In 2001 we honeymooned in Italy. I'd like to say it was flawlessly romantic, but in truth it was equal parts amazing and frustrating. Our first couple of days in Florence found my newly wed husband lying on either the hotel bed or the bathroom floor exhausted and sick to his stomach. Not the best start for a marriage or a vacation in foodie paradise. But eventually he slept, healed and we moved on to the next destination: Villa Vignamaggio - a winery and villa in the Chianti hillside. http://www.vignamaggio.com/



Everyone should stay here at least once. Vignamaggio has been the home of the (supposed) model for Da Vinci's Mona Lisa and the set for Kenneth Branaugh's Much Ado About Nothing. It has thick stone walls, beautiful gardens, and surreal views of Chianti's rolling hillsides. I dream of going back, only this time staying much, much longer.

One of the first joys we experienced in Chianti was a tomato that we sliced with a knife and ate out of hand. There's not much I can tell you about a tomato that you don't already know, but this particular one was life-altering. Warm, juicy, and with a deep flavor that I still haven't forgotten. I also tasted ribollita for the first time (a vegetable and bread soup that is so thick you eat it with a fork), served by a chef who precariously dangled an inch-long cigarette ash over the pot as he plated my soup (and yes, it was served on a plate). Luckily the ribollita escaped the ash and was rich and satisfying.

But the jewel in the crown was the pork sandwich that I fought for at the local farmer's market. Yep -a pork sandwich. Being a food geek, I had read about the porchetta, or pork, in a guidebook. I had my heart set on this pork sandwich, so I staked my place in a line that was at least 20 people deep while T. waited nearby, probably wondering why he had just married a girl who would stand in line for a sandwich. But this is who I am. A glutton, a hedonist, a girl who loves pork. This was easily the slowest line of my life.

About 25 minutes in, I was still a good five or six people back but I was close enough to finally see the action. And by action, I mean a 75 year old man, painstakingly carving thin slices of roast pork in what must have been slow motion. He took the slicing to a whole new level; it was an art form that couldn't be rushed (and wasn't helped by the bandage that ran the length of his forearm). Sloooooooooowly, he sliced the pork and arranged it methodically onto a sliced roll. He stacked and re-stacked the pork until it sat in a perfect mound atop the bread and then repeated, again and again. I'm not going to lie; it was painful. The wait was excruciating. After another 10 minutes had passed, I was finally up and he repeated the process all over again, sculpting a tower of pork. He asked (or gestured since I knew almost no Italian except for the basic tourist phrases) if I wanted the extra bits. I may have been a tourist but I'm not stupid - of course I did.
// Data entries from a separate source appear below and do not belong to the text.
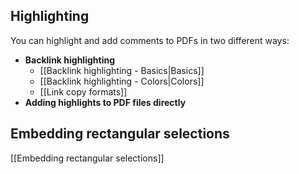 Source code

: ## Highlighting

You can highlight and add comments to PDFs in two different ways:

- **Backlink highlighting**
	- [[Backlink highlighting - Basics|Basics]]
	- [[Backlink highlighting - Colors|Colors]]
	- [[Link copy formats]]
- **Adding highlights to PDF files directly**

## Embedding rectangular selections

[[Embedding rectangular selections]]

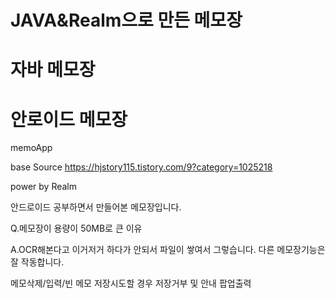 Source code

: # JAVA&Realm으로 만든 메모장 
# 자바 메모장
# 안로이드 메모장
memoApp

base Source 
https://hjstory115.tistory.com/9?category=1025218

power by Realm

안드로이드 공부하면서 만들어본 메모장입니다.

Q.메모장이 용량이 50MB로  큰 이유 




A.OCR해본다고 이거저거 하다가 안되서 파일이 쌓여서 그렇습니다. 다른 메모장기능은 잘 작동합니다.

메모삭제/입력/빈 메모 저장시도할 경우 저장거부 및 안내 팝업출력
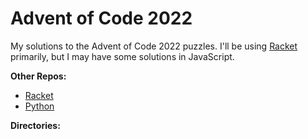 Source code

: # Advent of Code 2022

My solutions to the Advent of Code 2022 puzzles. I'll be using
[Racket](https://racket-lang.org/) primarily, but I may have some
solutions in JavaScript.

**Other Repos:**

* [Racket](https://github.com/lojic/LearningRacket/tree/master/advent-of-code-2022)
* [Python](https://github.com/lojic/LearningPython/tree/master/advent-of-code-2022)

**Directories:**


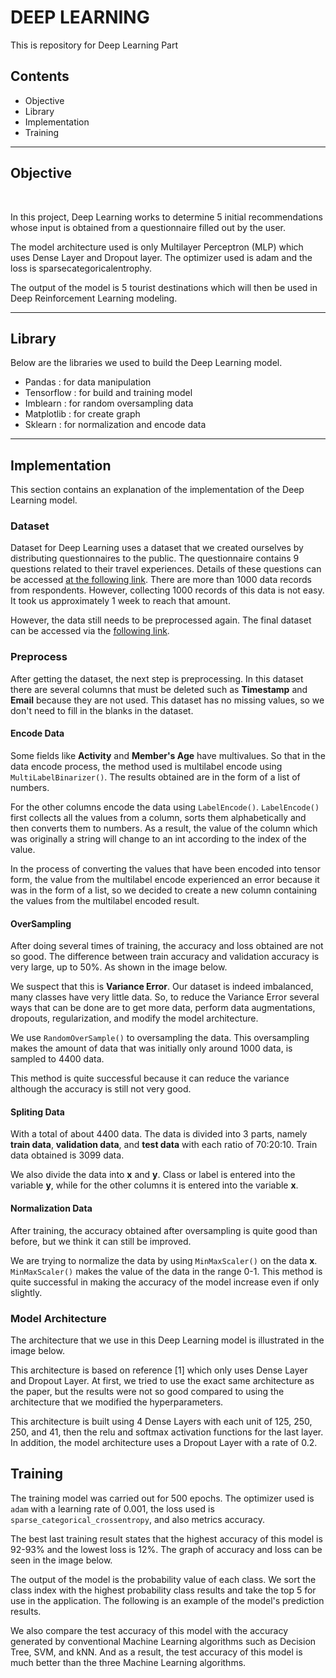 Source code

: # DEEP LEARNING 
This is repository for Deep Learning Part


## Contents
- Objective
- Library
- Implementation
- Training

---------------------------------------------
## Objective

<br>

In this project, Deep Learning works to determine 5 initial recommendations whose input is obtained from a questionnaire filled out by the user.

The model architecture used is only Multilayer Perceptron (MLP) which uses Dense Layer and Dropout layer.
The optimizer used is adam and the loss is sparsecategoricalentrophy.

The output of the model is 5 tourist destinations which will then be used in Deep Reinforcement Learning modeling.

---------------------------------------------
## Library
Below are the libraries we used to build the Deep Learning model.
- Pandas : for data manipulation
- Tensorflow : for build and training model
- Imblearn : for random oversampling data
- Matplotlib : for create graph
- Sklearn : for normalization and encode data

---------------------------------------------
## Implementation
This section contains an explanation of the implementation of the Deep Learning model.

### Dataset
Dataset for Deep Learning uses a dataset that we created ourselves by distributing questionnaires to the public. The questionnaire contains 9 questions related to their travel experiences. Details of these questions can be accessed [at the following link](https://docs.google.com/forms/d/e/1FAIpQLSfZD-CX_XJtDl3ICQhAMbml38lpW8Bp6xKXv8z_xoz-qYb0ng/viewform).
There are more than 1000 data records from respondents. However, collecting 1000 records of this data is not easy. It took us approximately 1 week to reach that amount.

However, the data still needs to be preprocessed again. The final dataset can be accessed via the [following link](https://github.com/C22-PS165-Heal-Go/HnG-MachineLearning/blob/main/deep%20learning/dataset/questionnaire_dataset3.csv).

### Preprocess
After getting the dataset, the next step is preprocessing. In this dataset there are several columns that must be deleted such as **Timestamp** and **Email** because they are not used. This dataset has no missing values, so we don't need to fill in the blanks in the dataset.

#### Encode Data
Some fields like **Activity** and **Member's Age** have multivalues. So that in the data encode process, the method used is multilabel encode using `MultiLabelBinarizer()`. The results obtained are in the form of a list of numbers.

For the other columns encode the data using `LabelEncode()`. `LabelEncode()` first collects all the values from a column, sorts them alphabetically and then converts them to numbers. As a result, the value of the column which was originally a string will change to an int according to the index of the value.

In the process of converting the values that have been encoded into tensor form, the value from the multilabel encode experienced an error because it was in the form of a list, so we decided to create a new column containing the values from the multilabel encoded result.

#### OverSampling
After doing several times of training, the accuracy and loss obtained are not so good. The difference between train accuracy and validation accuracy is very large, up to 50%. As shown in the image below.

We suspect that this is **Variance Error**. Our dataset is indeed imbalanced, many classes have very little data. So, to reduce the Variance Error several ways that can be done are to get more data, perform data augmentations, dropouts, regularization, and modify the model architecture.

We use `RandomOverSample()` to oversampling the data. This oversampling makes the amount of data that was initially only around 1000 data, is sampled to 4400 data.

This method is quite successful because it can reduce the variance although the accuracy is still not very good.

#### Spliting Data
With a total of about 4400 data. The data is divided into 3 parts, namely **train data**, **validation data**, and **test data** with each ratio of 70:20:10. Train data obtained is 3099 data.

We also divide the data into **x** and **y**. Class or label is entered into the variable **y**, while for the other columns it is entered into the variable **x**.

#### Normalization Data
After training, the accuracy obtained after oversampling is quite good than before, but we think it can still be improved.

We are trying to normalize the data by using `MinMaxScaler()` on the data **x**. `MinMaxScaler()` makes the value of the data in the range 0-1. This method is quite successful in making the accuracy of the model increase even if only slightly.

### Model Architecture
The architecture that we use in this Deep Learning model is illustrated in the image below.

This architecture is based on reference [1] which only uses Dense Layer and Dropout Layer. At first, we tried to use the exact same architecture as the paper, but the results were not so good compared to using the architecture that we modified the hyperparameters.

This architecture is built using 4 Dense Layers with each unit of 125, 250, 250, and 41, then the relu and softmax activation functions for the last layer. In addition, the model architecture uses a Dropout Layer with a rate of 0.2.

## Training
The training model was carried out for 500 epochs. The optimizer used is `adam` with a learning rate of 0.001, the loss used is `sparse_categorical_crossentropy`, and also metrics accuracy.

The best last training result states that the highest accuracy of this model is 92-93% and the lowest loss is 12%. The graph of accuracy and loss can be seen in the image below.

The output of the model is the probability value of each class. We sort the class index with the highest probability class results and take the top 5 for use in the application. The following is an example of the model's prediction results.

We also compare the test accuracy of this model with the accuracy generated by conventional Machine Learning algorithms such as Decision Tree, SVM, and kNN. And as a result, the test accuracy of this model is much better than the three Machine Learning algorithms.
Those bits included slivers of crisped brown skin and fat and slow-roasted garlic cloves and was redolent of rosemary, wild fennel and other spices. The smell alone was enough to make you swoon. When he was finally done arranging the sandwich he carefully handed it over to his daughter who wrapped it in paper and I was on my way, much to T's. relief.
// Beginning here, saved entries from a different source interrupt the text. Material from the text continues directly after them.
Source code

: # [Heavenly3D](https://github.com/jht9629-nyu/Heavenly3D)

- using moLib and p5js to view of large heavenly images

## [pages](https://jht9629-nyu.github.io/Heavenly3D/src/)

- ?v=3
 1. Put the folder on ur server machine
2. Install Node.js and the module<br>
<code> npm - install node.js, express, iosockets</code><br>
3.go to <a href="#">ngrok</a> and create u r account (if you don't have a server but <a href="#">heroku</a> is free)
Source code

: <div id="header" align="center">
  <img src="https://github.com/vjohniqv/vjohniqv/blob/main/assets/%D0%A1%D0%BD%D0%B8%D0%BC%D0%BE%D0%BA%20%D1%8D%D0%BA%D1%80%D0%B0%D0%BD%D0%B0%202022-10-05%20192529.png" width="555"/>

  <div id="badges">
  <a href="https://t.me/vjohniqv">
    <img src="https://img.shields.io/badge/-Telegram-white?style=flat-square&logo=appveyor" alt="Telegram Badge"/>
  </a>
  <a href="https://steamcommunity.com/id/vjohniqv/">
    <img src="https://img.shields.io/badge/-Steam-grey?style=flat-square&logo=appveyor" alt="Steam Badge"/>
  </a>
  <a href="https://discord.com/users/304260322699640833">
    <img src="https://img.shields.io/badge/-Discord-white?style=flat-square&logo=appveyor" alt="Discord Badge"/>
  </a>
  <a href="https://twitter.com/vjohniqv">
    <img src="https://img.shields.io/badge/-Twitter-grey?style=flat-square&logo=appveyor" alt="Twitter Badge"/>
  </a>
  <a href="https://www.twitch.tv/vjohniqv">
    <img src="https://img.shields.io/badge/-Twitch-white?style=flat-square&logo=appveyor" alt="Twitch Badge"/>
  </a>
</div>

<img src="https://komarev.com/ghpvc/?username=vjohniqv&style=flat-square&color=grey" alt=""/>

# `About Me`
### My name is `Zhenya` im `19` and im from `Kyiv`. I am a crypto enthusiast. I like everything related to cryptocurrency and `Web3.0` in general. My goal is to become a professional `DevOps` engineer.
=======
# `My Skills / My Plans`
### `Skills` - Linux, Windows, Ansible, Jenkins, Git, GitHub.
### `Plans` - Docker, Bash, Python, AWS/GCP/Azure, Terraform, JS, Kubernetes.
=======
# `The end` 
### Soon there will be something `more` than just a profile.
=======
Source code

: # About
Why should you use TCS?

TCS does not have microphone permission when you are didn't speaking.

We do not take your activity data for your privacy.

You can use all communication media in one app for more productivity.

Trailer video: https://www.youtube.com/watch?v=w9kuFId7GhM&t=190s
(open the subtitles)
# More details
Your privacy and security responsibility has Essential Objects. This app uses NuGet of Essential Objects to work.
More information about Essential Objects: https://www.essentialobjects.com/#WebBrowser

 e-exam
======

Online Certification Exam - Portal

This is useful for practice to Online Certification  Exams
Walking down narrow streets, we found a quiet curb on which to sit and eat the damn thing. Doubting how anything could live up to a wait that long, I peeled back the paper and sank my teeth in. (This is where I would like to insert over-the-top effects like fireworks, marching bands playing John Phillip Sousa, shooting stars, choirs, and trains going through tunnels). Yes, it really was THAT good. Crispy, juicy, soft, savory, and slicked with garlic and rosemary - it was unctuous and delicious. If I could sing spirituals I would. I gallantly passed it to my new husband so he could take a bite - after all, he earned his just rewards too. There we sat, sitting on a curb in Italy, eating the best pork sandwich on the planet.

To this day, I think of that pork sandwich as one of the best things I have ever eaten. And in many ways, it's not unlike my marriage. It was a long, slow journey getting there, and there were a few bumps along the way. But in the end, all the components came together to make something that was greater than the sum of their parts. It's not a pricey Michelin-starred meal but it's one you'll always carry with you because it's delicious and indelible because it's made with love. I'm guessing the gentleman who made that pork is no longer crafting the perfect sandwich, but his commitment to creating a thing of art is a pretty good lesson, too. It takes work. Sometimes it feel painstakingly slow and hard. But you keep at it because, in the end it's what you love and what you do. It's real and it has weight and meaning. It's love, plain and simple. It feeds you on so many levels. And your life is profoundly better because of it.